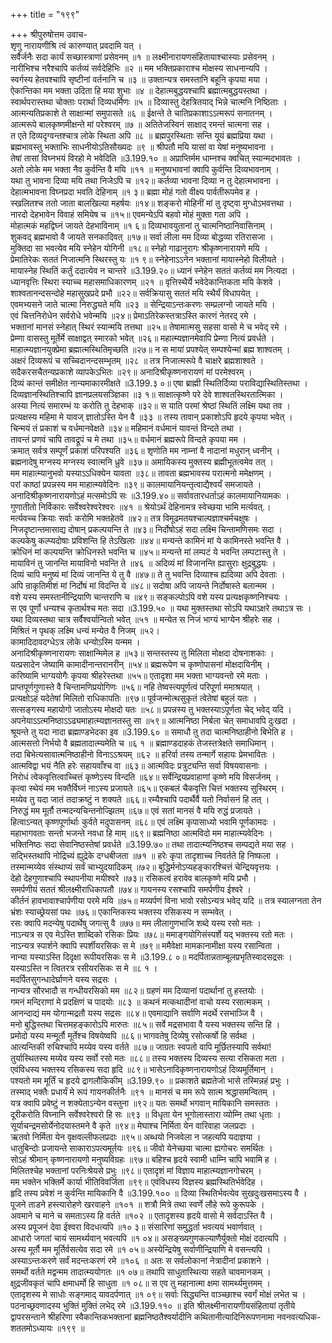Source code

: +++
title = "१९९"

+++
श्रीपुरुषोत्तम उवाच-  
शृणु नारायणीश्रि त्वं कारुण्यात् प्रवदामि यत् ।  
सर्वैर्जनैः सदा कार्यं सच्छास्त्राणां प्रसेवनम् ॥१ ॥
लक्ष्मीनारायणसंहितायाश्चास्याः प्रसेवनम् ।  
नारीभिश्च नरैश्चापि कर्तव्यं सर्वदेहिभिः ॥२ ॥
मम भक्तिप्रकाराश्च मोक्षस्य साधनान्यपि ।  
स्वर्गस्य हेतवश्चापि सृष्टीनां वर्तनानि च ॥३ ॥
उक्तान्यत्र समस्तानि बहूनि कृपया मया ।  
ऐकान्तिका मम भक्ता उदिता हि मया शुभाः ॥४ ॥
देहात्मबुद्धयश्चापि ब्रह्मात्मबुद्धयस्तथा ।  
स्वार्थपरास्तथा चोक्ताः परार्था दिव्यधर्मिणः ॥५ ॥
दिव्यास्तु देहत्रितयाद् भिन्ने चात्मनि निष्ठिताः ।  
आत्मन्यतिप्रकाशे ते साक्षान्मां समुपासते ॥६ ॥
ईक्षन्ते ते चातिप्रकाशाऽऽत्मरूपं सनातनम् ।  
आत्मरूपे बालकृष्णमीक्षन्ते मां परेश्वरम् ॥७ ॥
अतितेजस्विनं साक्षाद् रमन्तं चात्मना सह ।  
त एते दिव्यदृग्वन्तश्चात्र लोके स्थिता अपि ॥८ ॥
ब्रह्मपुरस्थिताः सन्ति यूयं ब्रह्मप्रिया यथा ।  
ब्रह्मभावस्तु भक्ताभिः साधनीयोऽतिसौख्यदः ॥९ ॥
श्रीपतौ मयि यासां वा येषां मनुष्यभावना ।  
तेषां तासां विघ्नभयं विरहो मे भवेदिति ॥3.199.१० ॥
अप्राप्तिर्मम धाम्नश्च क्वचित् स्यान्मदभावतः ।  
अतो लोके मम भक्ता नैव कुर्वन्ति वै मयि ॥११ ॥
मनुष्यभावनां क्वापि कुर्वन्ति दिव्यभावनाम् ।  
यथा तु भावना दिव्या मयि तथा निजेऽपि च ॥१२॥
कर्तव्या भावना दिव्या न तु देहात्मभावना ।  
देहात्मभावना विघ्नप्रदा भवति देहिनाम् ॥१ ३॥
ब्रह्मा मोहं गतो वीक्ष्य पार्वतीरूपमेव ह ।  
स्खलितश्च ततो जाता बालखिल्या महर्षयः ॥१४॥
शङ्करो मोहिनीं मां तु दृष्ट्वा मुग्धोऽभवत्तथा ।  
नारदो देहभावेन विवाहं समियेष च ॥१५॥
एवमन्येऽपि बहवो मोहं मुक्ता गता अपि ।  
मोहात्मकं महद्विघ्नं जायते देहभाविनाम् ॥१ ६॥
दिव्यभावयुतानां तु चात्मनिष्ठानिवासिनाम् ।  
शुकवद् ब्रह्मभावो वै जायते सनकादिवत् ॥१७॥
सर्वा लीला मम दिव्या बोद्धव्या रतिरासजा ।  
मुक्तिदा सा भवत्येव मयि स्नेहेन योगिनी ॥१८॥
स्नेहो गाढानुरागः श्रीकृष्णनारायणे मयि ।  
प्रेमातिरेकः सततं निजात्मनि स्थिरस्तु यः ॥१ ९॥
स्नेहेनाऽऽनेन भक्तानां मायास्नेहो विलीयते ।  
मायास्नेह स्थितिं कर्तुं ददात्येव न चान्तरे ॥3.199.२०॥
ध्यानं स्नेहेन सततं कर्तव्यं मम नित्यदा ।  
ध्यानवृत्तिः स्थिरा स्याच्च महासमाधिकारणम् ॥२१ ॥
वृत्तिस्थैर्ये भवेदेकान्तिकता मयि केशवे ।  
शाश्वतानन्दसन्दोहे महासुखप्रदे प्रभौ ॥२२॥
सर्वक्रियासु सततं मयि स्थैर्यं विधापयेत् ।  
एवमभ्यसने जाते चात्मा निरुद्ध्यते मयि ॥२३ ॥
सेन्द्रियाऽन्तःकरणः सम्प्रलग्नो जायते मयि ।  
एवं चित्तनिरोधेन सर्वरोधे भवेन्मयि ॥२४॥
प्रेमाऽतिरेकस्तत्राऽस्ति कारणं नेतरद् रमे ।  
भक्तानां मानसं स्नेहात् स्थिरं स्यान्मयि तत्तथा ॥२५॥
तेषामात्मसु सहसा वासो मे च भवेद् रमे ।  
प्रेम्णा वासस्तु मूर्तेर्मे साक्षाद्वत् स्मारको भवेत् ॥२६॥
महात्म्यज्ञानमेवापि प्रेम्णा नित्यं प्रवर्धते ।  
माहात्म्यज्ञानयुक्प्रेमा ब्रह्मात्मस्थितिमृच्छति ॥२७॥
न स मायां प्रपश्येत् सम्पश्येन्मां ब्रह्म शाश्वतम् ।  
अक्षरं दिव्यरूपं च सच्चिदानन्दसम्भृतम् ॥२८ ॥
तत्र निजात्मरूपे वै चाक्षरे ब्रह्मशाश्वते ।  
सदैकरसचैतन्यप्रकाशे व्यापकेऽभितः ॥२९॥
अनादिश्रीकृष्णनारायणं मां परमेश्वरम् ।  
दिव्यं कान्तं समीक्षेत नान्यमाकारमीक्षते ॥3.199.३ ०॥
एषा ब्राह्मी स्थितिर्दिव्या पराविद्यास्थितिस्तथा ।  
दिव्यज्ञानस्थितिश्चापि ज्ञानप्रलयसञ्ज्ञिका ॥३ १॥
साक्षात्कृष्णे परे देवे शाश्वतस्थिरतात्मिका ।  
अस्या नित्यं समारम्भं यः करोति तु देहभाक् ॥३२॥
स याति परमां श्रेष्ठां स्थितिं लक्ष्मि यथा तव ।  
प्रत्यक्षस्य महिमा मे यावज् ज्ञातोऽस्ति येन वै ॥३३ ॥
तस्य तावान् प्रकाशोऽपि हृदये कृपया भवेत् ।  
चिन्मयं तं प्रकाशं च वर्धमानवेक्षते ॥३४॥
महिमानं वर्धमानं यावन्तं विन्दते तथा ।  
तावन्तं प्रणवं चापि तावद्रूपं च मे तथा ॥३५॥
वर्धमानं ब्रह्मरूपे विन्दते कृपया मम ।  
क्रमात् सर्वत्र सम्पूर्णं प्रकाशं परिपश्यति ॥३६॥
शृणोति मम नाम्नां वै नादानां मधुरान् ध्वनीन् ।  
ब्रह्मनादेषु मग्नस्य मग्नस्य स्वात्मनि ध्रुवे ॥३७॥
अमायिकस्य मुक्तस्य ब्रह्मीभूतत्वमेव तत् ।  
मम माहात्म्यानुभवो यस्याऽऽधिक्येन यावता ॥३८॥
तावता ब्रह्मभावस्य परात्मनो ममेक्षणम् ।  
परां काष्ठां प्रपन्नस्य मम माहात्म्यवेदिनः ॥३९॥
कालमायानियन्तृत्वाद्यैश्वर्यं समजायते ।  
अनादिश्रीकृष्णनारायणोऽहं मत्समोऽपि सः ॥3.199.४०॥
सर्वावतारधर्ताऽहं कालमायानियामकः ।  
गुणातीतो निर्विकारः सर्वेश्वरेश्वरेश्वरः ॥४१ ॥
श्रेयोऽर्थं देहिनामत्र स्वेच्छया भामि मर्त्यवत्.।  
मर्त्यवच्च क्रियाः सर्वाः करोमि भक्तहेतवे ॥४२॥
तत्र विमूढमतयश्चाल्पज्ञाश्चर्मचक्षुषः ।  
निजदृष्टान्तमासाद्य दोषान् प्रकल्पयन्ति ते ॥४३॥
निर्दोषोऽहं सदा लक्ष्मि चिन्तामणिसमः सदा ।  
कल्पकेषु कल्प्यदोषाः प्रविशन्ति हि तेऽखिलाः ॥४४॥
मन्यन्ते कामिनं मां ये कामिनस्ते भवन्ति वै ।  
क्रोधिनं मां कल्पयन्ति क्रोधिनस्ते भवन्ति च ॥४५॥
मन्यन्ते मां लम्पटं ये भवन्ति लम्पटास्तु ते ।  
मायाविनं तु जानन्ति मायाविनो भवन्ति ते ॥४६ ॥
अदिव्यं मां विजानन्ति ह्यासुराः क्षुद्रबुद्धयः ।  
दिव्यं चापि मनुष्यं मां दिव्यं जानन्ति ये तु वै ॥४७॥
ते तु भवन्ति दिव्याश्च ह्यदिव्या अपि देवताः ।  
अपि न्राकृतिमीशं मां निर्दोषं मां विदन्ति ये ॥४८॥
सदोषा अपि जायन्ते निर्दोषास्ते बलान्मम ।  
वशे यस्य समस्तानीन्द्रियाणि चान्तराणि च ॥४९॥
सङ्कल्पोऽपि वशे यस्य प्रत्यक्षकृष्णनिश्चयः ।  
स एव पूर्णो धन्यश्च कृतार्थश्च मतः सदा ॥3.199.५० ॥
यथा मुक्तस्तथा सोऽपि यथाऽक्षरे तथाऽत्र सः ।  
यथा दिव्यस्तथा चात्र सर्वैश्वर्यान्वितो भवेत् ॥५१ ॥
मन्येत स निजं भाग्यं भाग्येन श्रीहरेः सह ।  
मिश्रितं न पृथक् लक्ष्मि धन्यं मन्येत वै निजम् ॥५२।  
कामादिदावदग्धेऽत्र लोके धन्योऽस्मि यन्मम ।  
अनादिश्रीकृष्णनारायणः साक्षान्मिमेल ह ॥५३॥
सन्तस्तस्य तु मिलिता मोक्षदा दोषनाशकाः ।  
यत्प्रसादेन जेष्यामि कामादीनान्तरानरीन् ॥५४॥
ब्रह्मरूपेण च कृष्णोपासनां मोक्षदायिनीम् ।  
करिष्यामि भाग्ययोगैः कृपया श्रीहरेस्तथा ॥५५॥
एतादृशा मम भक्ता भाग्यवन्तो रमे मताः ।  
प्राप्तपूर्णगुणास्ते वै चिन्तामणिप्रयोगिणः ॥५६॥
नहि तेष्वस्त्यपूर्णत्वं परिपूर्णा ममाश्रयात् ।  
प्रत्यक्षोऽहं यदेतेषां मिलितो राधिकापतिः ॥९७॥
पूर्वजन्मोत्थसुकृतं त्वेतेषां बहुलं यतः ।  
सत्सङ्गस्य महायोगो जातोऽस्य मोक्षदो यतः ॥५८॥
प्रपन्नस्य तु भक्तस्याऽपूर्णता चेद् भवेद् यदि ।  
अपनेयाऽऽत्मनिष्ठाऽऽढ्यमाहात्म्यज्ञानतस्तु सा ॥५९॥
आत्मनिष्ठा निर्बला चेत् समाधावपि दुःखदा ।  
श्रूयन्ते तु यदा नादा ब्रह्माण्डभेदका इव ॥3.199.६० ॥
समाधौ तु तदा चात्मनिष्ठाहीनो बिभेति ह ।  
आत्मसत्तो निर्भयो वै ब्रह्मतादात्म्यमेति च ॥६ १ ॥
ब्रह्माण्डदाहकं तेजस्तत्रेक्षते समाधिमान् ।  
तदा बिभेत्यसावात्मनिष्ठाहीनो विनाऽऽश्रयम् ॥६२ ॥
हरिर्वा तस्य तन्मार्गे सहायः प्रेमभावितः ।  
आत्मविद्वा भयं नैति हरेः सहायवाँश्च वा ॥६३॥
आत्मविदः प्रत्रुट्यन्ति सर्वा विषयवासनाः ।  
निरोधं त्वेकवृत्तित्वाच्चित्तं कृष्णेऽस्य विन्दति ॥६४॥
सर्वेन्द्रियप्रवाहाणां कृष्णे मयि विसर्जनम् ।  
कृत्वा स्थेयं मम भक्तैर्विघ्नं नाऽस्य प्रजायते ॥६५॥
एकबलं चैकवृत्ति चित्तं भक्तस्य सुस्थिरम् ।  
मय्येव तु यदा जातं तदाक्रष्टुं न शक्यते ॥६६॥
रम्यैश्चापि पदार्थैर्वै यतो निर्वासनं हि तत् ।  
निरुद्धं मम मूर्तौ तन्मदन्यचिन्तनोज्झितम् ॥६७॥
एवं सतां मानसं वै मयि रुद्धं प्रजायते ।  
हित्वाऽन्यत् कृष्णपूर्णार्थाः कुर्वते मदुपासनम् ॥६८॥
एवं लक्ष्मि कृपासाध्यो भवामि पूर्णकामदः ।  
महाभागवताः सन्तो भजन्ते नवधा हि माम् ॥६९॥
ब्रह्मनिष्ठा आत्मविदो मम माहात्म्यवेदिनः ।  
भक्तिनिष्ठः सदा सेवानिष्ठस्तेषां प्रवर्धते ॥3.199.७०॥
तथा तादात्म्यनिष्ठश्च सम्पद्यते मया सह ।  
सद्भिस्तथापि नोद्रिच्यं ह्युद्रेके दग्धबीजता ॥७१ ॥
हरेः कृपा तादृशाच्च निवर्तते हि निष्फला ।  
तस्मान्मय्येव संस्थाप्यं सर्वं चाभ्युदयादिकम् ॥७२॥
बुद्धिर्मनोऽप्यहङ्कारश्चित्तं चेन्द्रियवृत्तयः ।  
देहो देहगुणाश्चापि स्थापनीया मयीश्वरे ॥७३॥
रसिकत्वं हरावेव बालकृष्णे मयि प्रभौ ।  
समर्पणीयं सततं श्रीलक्ष्मीराधिकापतौ ॥७४॥
गायनस्य रसश्चापि समर्पणीय ईश्वरे ।  
कीर्तनं हावभावाश्चार्पणीया परमे मयि ॥७५॥
मय्यर्पणं विना भावो रसोऽन्यत्र भवेद् यदि ॥
तत्र स्यालग्नता तेन भ्रंशः स्याच्छ्रेयसां पथः ॥७६॥
एकान्तिकस्य भक्तस्य रसिकस्य न सम्भवेत् ।  
रसः क्वापि मदन्येषु पदार्थेषु जगत्सु वै ॥७७॥
मम लीलागुणभाजि शब्दे यस्य रसो मतः ।  
नाऽन्यत्र स एव मेऽस्ति शाब्दिको रसिकः प्रियः ॥७८॥
ममाङ्गयोगिसंस्पर्शे यद् भक्तस्य रतो मतः ।  
नाऽन्यत्र स्पार्शने क्वापि स्पर्शीयरसिकः स मे ॥७९॥
ममैवेक्षा मामकानामीक्षा यस्य रसान्विता ।  
नान्या यस्याऽस्ति दिदृक्षा रूपीयरसिकः स मे ॥3.199.८ ०॥
मदर्पितान्नताम्बूलप्रभृतिस्वादसद्रसः ।  
यस्याऽस्ति न त्वितरत्र रसीयरसिकः स मे ॥८ १ ।  
मदर्पितसुगन्धादेर्घ्राणने यस्य सद्रसः ।  
नान्यत्र सौरभादौ स गन्धीयरसिको मम ॥८२॥
ग्रहणं मम दिव्यानां पदार्थानां तु हस्तयोः ।  
गमनं मन्दिराणां मे प्रदक्षिणं च पादयोः ॥८३ ॥
कथनं मत्कथादीनां वाचो यस्य रसात्मकम् ।  
आनन्दाद्यं मम योगान्मद्रतौ यस्य सद्रसः ॥८४॥
एवमाद्यानि सर्वाणि मदर्थे रसभाञ्जि वै ।  
मनो बुद्धिस्तथा चित्तमहङ्कारोऽपि मारुतः ॥८५॥
सर्वे मद्रसभावा वै यस्य भक्तस्य सन्ति हि ।  
प्रमोदो यस्य मन्मूर्तौ मूर्तेश्च विषयेष्वपि ॥८६॥
भागवतेषु दिव्येषु रसोत्कर्षो हि सर्वथा ।  
आत्यन्तिकी रुचिश्चापि मय्येव यस्य वर्तते ॥८७॥
जाग्रतः स्वपतो वापि मूर्छितस्यापि सर्वथा!  
तुर्यास्थितस्य मय्येव यस्य सर्वो रसो मतः ॥८८॥
तस्य भक्तस्य दिव्यस्य सत्या रसिकता मता ।  
एवंविधस्य भक्तस्य रसिकस्य सदा हृदि ॥८९॥
भासेऽनादिकृष्णनारायणोऽहं दिव्यमूर्तिमान् ।  
पश्यतो मम मूर्तिं च हृदये द्रागलौकिकीम् ॥3.199.९० ॥
प्रकाशते ब्रह्मतेजो भासे तस्मिन्नहं प्रभुः ।  
तस्माद् भक्तैः प्रधार्यं मे रूपं गायनकीर्तनैः ॥९१ ॥
मानसं च मम रूपे सात्म श्रद्धासमन्वितम् ।  
यत्र क्वापि प्रवेष्टुं न शक्येताऽन्येन वस्तुना ॥९२॥
यतः समर्थो भगवान् मायिकानि समस्ततः ।  
दूरीकरोति विघ्नानि सर्वेश्वरेश्वरो हि सः ॥९३ ॥
विधृता येन भूगोलास्तारा व्योम्नि तथा धृताः ।  
सूर्याचन्द्रमसोर्येनोदयास्तमने वै कृते ॥९४॥
मेघाश्च निर्मिता येन वारिवाहा जलप्रदाः ।  
ऋतवो निर्मिता येन वृक्षवल्लीफलप्रदाः ॥९५॥
अब्धयो निजवेला न जहत्यपि यदाज्ञया ।  
धातुबिन्दोः प्रजायन्ते साकाराऽपत्यमूर्तयः ॥९६॥
जीवो येनेच्छया चात्मा ह्यगोचरः समर्थितः ।  
सोऽहं श्रीमान् कृष्णनारायणो मनुष्यविग्रहः ॥९७॥
बहिश्च हृदये स्वामी धाम्नि चापि भवामि ह ।  
मिलितश्चेह भक्तानां परनिःश्रेयसे प्रभुः ॥९८॥
एतादृशं मां विज्ञाय माहात्म्यज्ञानगोचरम् ।  
मम भक्तेन भक्तिर्मे कार्या भीतिविवर्जिता ॥९९॥
एवंविधस्य विज्ञस्य ब्रह्मस्थितिर्भवेदिह ।  
हृदि तस्य प्रवेशं न कुर्वन्ति मायिकानि वै ॥3.199.१०० ॥
दिव्या स्थितिर्भवत्येव सुखदुःखसमाऽस्य वै ।  
पूजने ताडने हस्त्यारोहणे खरवाहने ॥१०१ ॥
शत्रौ मित्रे तथा स्वर्णे लौहे रूपे कुरूपके ।  
अवमाने च माने च समताऽस्य हि वर्तते ॥१०२ ॥
एतादृशस्य हृदये वासो मे सर्वदाऽस्ति वै ।  
अस्य प्रपूजनं देवा ईश्वरा विदधत्यपि ॥१० ३॥
संसारिणां समुद्धर्ता भवत्ययं भवार्णवात् ।  
आधारो जगतां चायं सामर्थ्यवान् भवत्यपि ॥१ ०४॥
असङ्ख्यगुणकल्याणैर्युक्तो मोक्षं ददात्यपि ।  
अस्य मूर्तौ मम मूर्तिर्वसत्येव सदा रमे ॥१ ०५॥
अस्येन्द्रियेषु सर्वाणीन्द्रियाणि मे वसन्त्यपि ।  
अस्याऽन्तःकरणे सर्वं मदन्तःकरणं रमे ॥१०६ ॥
अतः स सर्वलोकानां नेत्रादीनां प्रकाशने ।  
समर्थो वर्तते मद्वन्मम तादात्म्ययोगतः ॥१ ०७॥
तथापि साधुतास्थित्या सहते चावमानकम् ।  
क्षुद्रजीवकृतं चापि क्षमाधर्मो हि साधुता ॥१ ०८॥
स एव तु महानात्मा क्षमा सामर्थ्यमुत्तमम् ।  
एतादृशस्य मे साधोः सङ्गमाद् यावदर्पणात् ॥१ ०९॥
सर्वाः सिद्ध्यन्ति वाञ्च्छाश्च स्वर्गं मोक्षं लभेत च ।  
पठनाच्छ्रवणादस्य भुक्तिं मुक्तिं लभेद् रमे ॥3.199.११० ॥
इति श्रीलक्ष्मीनारायणीयसंहितायां तृतीये द्वापरसन्ताने श्रीहरिणा स्वैकान्तिकभक्तानां ब्रह्मनिष्ठतैश्वर्यादीनि कथितानीत्यादिनिरूपणनामा नवनवत्यधिक-  
शततमोऽध्यायः ॥१९९ ॥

• _WORK INSTRUCTION_
Within the listing above, the range opens at the line with "मम भक्तिप्रकाराश्च मोक्षस्य साधनान्यपि ।" and closes at the line with "ब्रह्मभावस्तु भक्ताभिः साधनीयोऽतिसौख्यदः ॥९ ॥". Reproduce exactly the lines of that range, including both ends.

• _OUTPUT_
मम भक्तिप्रकाराश्च मोक्षस्य साधनान्यपि ।  
स्वर्गस्य हेतवश्चापि सृष्टीनां वर्तनानि च ॥३ ॥
उक्तान्यत्र समस्तानि बहूनि कृपया मया ।  
ऐकान्तिका मम भक्ता उदिता हि मया शुभाः ॥४ ॥
देहात्मबुद्धयश्चापि ब्रह्मात्मबुद्धयस्तथा ।  
स्वार्थपरास्तथा चोक्ताः परार्था दिव्यधर्मिणः ॥५ ॥
दिव्यास्तु देहत्रितयाद् भिन्ने चात्मनि निष्ठिताः ।  
आत्मन्यतिप्रकाशे ते साक्षान्मां समुपासते ॥६ ॥
ईक्षन्ते ते चातिप्रकाशाऽऽत्मरूपं सनातनम् ।  
आत्मरूपे बालकृष्णमीक्षन्ते मां परेश्वरम् ॥७ ॥
अतितेजस्विनं साक्षाद् रमन्तं चात्मना सह ।  
त एते दिव्यदृग्वन्तश्चात्र लोके स्थिता अपि ॥८ ॥
ब्रह्मपुरस्थिताः सन्ति यूयं ब्रह्मप्रिया यथा ।  
ब्रह्मभावस्तु भक्ताभिः साधनीयोऽतिसौख्यदः ॥९ ॥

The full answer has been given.